TAIPEI: Epistar Corp shares dropped 1.24 percent, underperforming the broader market’s 0.09 percent decline, after reporting a worse-than-expected net loss of NT$99.06 million (US$3.12 million) for last quarter.
The company reported net profit of NT$615.05 million a year earlier and NT$714.11 million in the prior quarter.
Epistar, the nation’s No. 1 LED chipmaker, lost NT$0.11 per share last quarter, compared with the market’s consensus estimate of NT$0.38 earnings per share, mainly due to falling average selling prices amid intensified market competition.
“The disappointing results were mainly due to a nearly 10 percent decline on the average selling prices for both raw and packaged chips due to strong competition from China and poor product mix,” Primasia Securities Co analyst Filia Lin said in a note to clients yesterday.
Epistar shares closed at NT$27.85 in Taipei trading yesterday, having declined 55.72 percent so far this year, Taiwan Stock Exchange data showed.
To safeguard shareholders’ interest, the company’s board on Thursday approved a plan to buy back 20 million of its shares at between NT$25 and NT$40 per share on the open market.
The company plans to spend up to NT$45.52 billion in the buyback scheme, Epistar said.
The scheme started yesterday and is to continue through Oct. 6, it said.
Company chairman Lee Biing-jye in June told shareholders that Royal Philips NV’s price cut for LED bulbs spurred severe pricing competition in the US market last quarter, which promoted LED chip suppliers to lower their prices or redesign chips to meet demand from clients.
However, Lee said the price-cutting has stopped, as there is limited room for price concessions, and he expects Epistar’s core business to improve this quarter on the back of recovering demand for LED lighting products.
Despite Lee’s optimism for this quarter, Primasia said some negative factors remain in sight to put pressure on the firm’s business for the remainder of this year, such as international lighting brands’ demand for cheaper LED chips and pricing competition among Epistar’s peers.

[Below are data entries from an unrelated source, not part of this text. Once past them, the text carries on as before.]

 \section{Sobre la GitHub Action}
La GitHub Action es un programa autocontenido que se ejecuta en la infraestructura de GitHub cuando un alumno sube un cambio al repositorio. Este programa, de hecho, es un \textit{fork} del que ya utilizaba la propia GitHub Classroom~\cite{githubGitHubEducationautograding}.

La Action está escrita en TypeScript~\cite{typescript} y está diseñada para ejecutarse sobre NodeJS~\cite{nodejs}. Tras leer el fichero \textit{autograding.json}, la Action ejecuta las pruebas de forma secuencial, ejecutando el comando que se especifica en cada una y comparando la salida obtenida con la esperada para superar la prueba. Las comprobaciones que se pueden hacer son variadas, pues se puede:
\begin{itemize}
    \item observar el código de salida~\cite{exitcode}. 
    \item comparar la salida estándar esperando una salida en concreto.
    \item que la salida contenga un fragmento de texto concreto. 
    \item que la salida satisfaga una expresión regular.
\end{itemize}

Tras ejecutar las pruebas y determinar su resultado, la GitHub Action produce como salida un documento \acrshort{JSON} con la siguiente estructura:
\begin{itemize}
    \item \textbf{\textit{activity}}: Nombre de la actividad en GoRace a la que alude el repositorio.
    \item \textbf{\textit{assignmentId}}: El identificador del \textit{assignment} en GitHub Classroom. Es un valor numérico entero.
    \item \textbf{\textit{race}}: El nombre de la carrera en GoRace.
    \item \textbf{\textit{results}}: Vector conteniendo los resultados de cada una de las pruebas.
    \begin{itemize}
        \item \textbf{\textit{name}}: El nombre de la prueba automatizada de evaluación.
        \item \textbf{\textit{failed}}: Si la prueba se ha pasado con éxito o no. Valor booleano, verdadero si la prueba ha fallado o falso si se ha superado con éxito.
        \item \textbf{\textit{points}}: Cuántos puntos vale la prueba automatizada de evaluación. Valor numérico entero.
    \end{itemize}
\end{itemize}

“We believe Epistar may stay in a trough in the second half of this year, despite its solid capability on production capacity, and research and development,” Lin said.
Epistar’s revenue last month climbed 10.47 percent to NT$2.11 billion from NT$1.91 billion in June. However, the number was 24.23 percent lower than the NT$2.78 billion recorded in July last year, company data showed.
From January through last month, cumulative revenue totaled NT$15.52 billion, down 9.48 percent from last year’s NT$17.15 billion.